→ YOUR INSTRUCTIONS
An exact copy of the data is needed, but without any of its images.

===== TASK MATERIAL =====

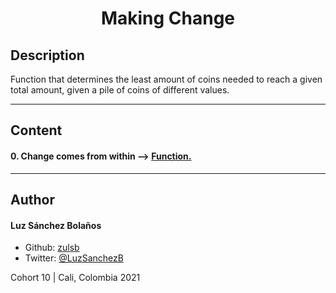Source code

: <h1 align=center>Making Change

## Description
Function that determines the least amount of coins needed to reach a given total amount, given a pile of coins of different values.

---

## Content
#### 0. Change comes from within --> [Function.](./0-making_change.py)
---

## Author
#### Luz Sánchez Bolaños
- Github: [zulsb](https://github.com/zulsb)
- Twitter: [@LuzSanchezB](https://twitter.com/LuzSanchezB)

Cohort 10 |
Cali, Colombia 2021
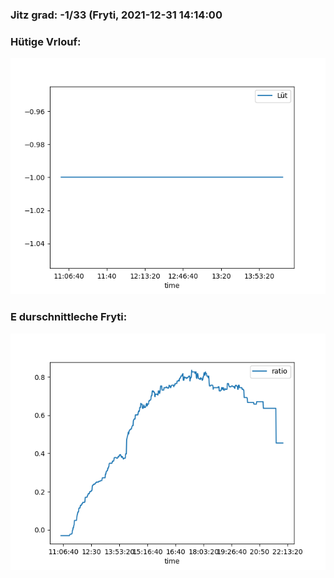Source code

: ### Jitz grad: -1/33 (Fryti, 2021-12-31 14:14:00

### Hütige Vrlouf:
![Graph](Today.png)

### E durschnittleche Fryti:
![Graph](Fryti.png)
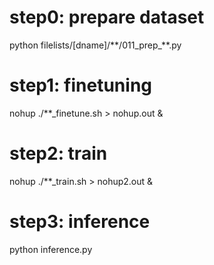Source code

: # step0: prepare dataset
python filelists/[dname]/\*\*/011_prep_\*\*.py

# step1: finetuning
nohup ./**_finetune.sh > nohup.out &

# step2: train
nohup ./**_train.sh > nohup2.out &

# step3: inference
python inference.py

=====

→ TASK RESULT
Source code

: <h1 align=center>Making Change

## Description
Function that determines the least amount of coins needed to reach a given total amount, given a pile of coins of different values.

---

## Content
#### 0. Change comes from within --> [Function.](./0-making_change.py)
---

## Author
#### Luz Sánchez Bolaños
- Github: [zulsb](https://github.com/zulsb)
- Twitter: [@LuzSanchezB](https://twitter.com/LuzSanchezB)

Cohort 10 |
Cali, Colombia 2021
Source code

: ### Jitz grad: -1/33 (Fryti, 2021-12-31 14:14:00

### Hütige Vrlouf:
![Graph](Today.png)

### E durschnittleche Fryti:
![Graph](Fryti.png)
Source code

: # step0: prepare dataset
python filelists/[dname]/\*\*/011_prep_\*\*.py

# step1: finetuning
nohup ./**_finetune.sh > nohup.out &

# step2: train
nohup ./**_train.sh > nohup2.out &

# step3: inference
python inference.py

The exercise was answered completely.